Оленей старались тогда не терять, потому что без них не прожить, это единственный транспорт. Дорог-то с машинами не было. Опять же дрова – на чём из леса их везти? А топить печку надо каждый день, в том числе и летом, чтобы пищу сварить и углей для самовара наморить. Без самовара-то какая жизнь?

– У вас в семье сколько оленей было?

– Всю войну мама держала три-четыре олешка, а также корову с овцами, этим и спасались. Ещё мы, дети, ставили силки на куропаток. Во время войны дичи здесь было видимо-невидимо, словно сама природа нам помогала. Но давайте в избу-то зайдём.

«Здесь всё моё»

В горнице просторно, из мебели только скамейки да стол с иконкой Божией Матери.

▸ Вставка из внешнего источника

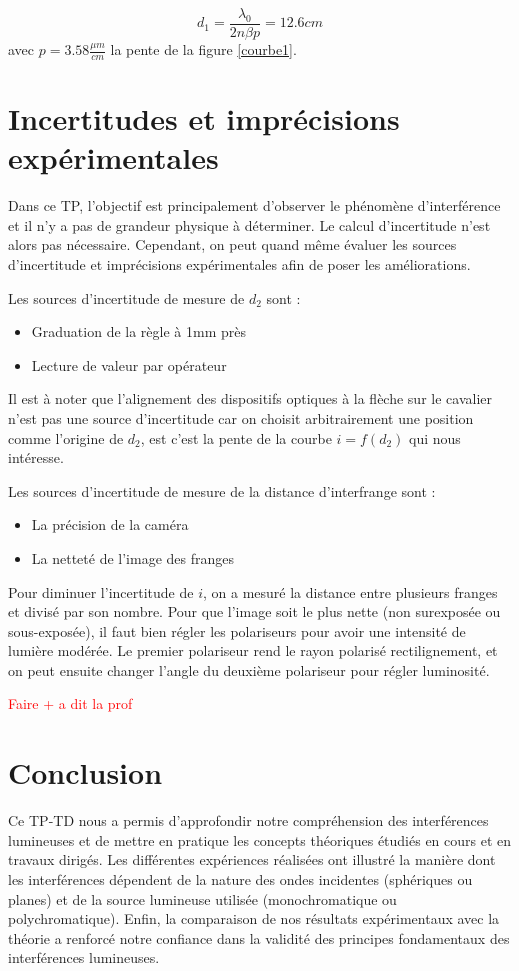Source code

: \documentclass[11pt, a4paper]{article}
\begin{document}
$$
    d_1 =  \frac{\lambda_0}{2n\beta p} = 12.6 cm
$$
avec $p=3.58 \frac{\mu m}{cm}$ la pente de la figure \ref{courbe1}.

\section{Incertitudes et imprécisions expérimentales}
Dans ce TP, l'objectif est principalement d'observer le phénomène d'interférence et il n'y a pas de grandeur physique à déterminer. Le calcul d'incertitude n'est alors pas nécessaire. Cependant, on peut quand même évaluer les sources d'incertitude et imprécisions expérimentales afin de poser les améliorations.

Les sources d'incertitude de mesure de $d_2$ sont :
\begin{itemize}
    \item Graduation de la règle à 1mm près
    \item Lecture de valeur par opérateur
\end{itemize}

Il est à noter que l'alignement des dispositifs optiques à la flèche sur le cavalier n'est pas une source d'incertitude car on choisit arbitrairement une position comme l'origine de $d_2$, est c'est la pente de la courbe $i=f(d_2)$ qui nous intéresse.

Les sources d'incertitude de mesure de la distance d'interfrange sont :
\begin{itemize}
    \item La précision de la caméra
    \item La netteté de l'image des franges
\end{itemize}

Pour diminuer l'incertitude de $i$, on a mesuré la distance entre plusieurs franges et divisé par son nombre. Pour que l'image soit le plus nette (non surexposée ou sous-exposée), il faut bien régler les polariseurs pour avoir une intensité de lumière modérée. Le premier polariseur rend le rayon polarisé rectilignement, et on peut ensuite changer l'angle du deuxième polariseur pour régler luminosité.

\textcolor{red}{Faire + a dit la prof}

\section{Conclusion}
Ce TP-TD nous a permis d'approfondir notre compréhension des interférences lumineuses et de mettre en pratique les concepts théoriques étudiés en cours et en travaux dirigés. Les différentes expériences réalisées ont illustré la manière dont les interférences dépendent de la nature des ondes incidentes (sphériques ou planes) et de la source lumineuse utilisée (monochromatique ou polychromatique). Enfin, la comparaison de nos résultats expérimentaux avec la théorie a renforcé notre confiance dans la validité des principes fondamentaux des interférences lumineuses.
\end{document}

Посередине монументальная печь, воздвигнутая на отдельном фундаменте, поскольку от её тяжести весь дом может покривиться. Печь, в отличие от среднерусских, горбатая – с «бочкой», сводчатым навершием. «Бочка» эта нужна, чтобы тепло не в трубу улетало, а сохранялось на всю ночь. Понятно, что спать на такой печи невозможно, скатишься вниз. Поэтому над ней ставили деревянные полати.

– Обратите внимание, два окна устроены с восточной стороны – это чтобы солнце взошло и сразу в доме появилось. А на запад только одно смотрит. Утро весь день кормит.

– Раньше стекла не было, и откуда здесь слюду брали? – интересуется Игорь.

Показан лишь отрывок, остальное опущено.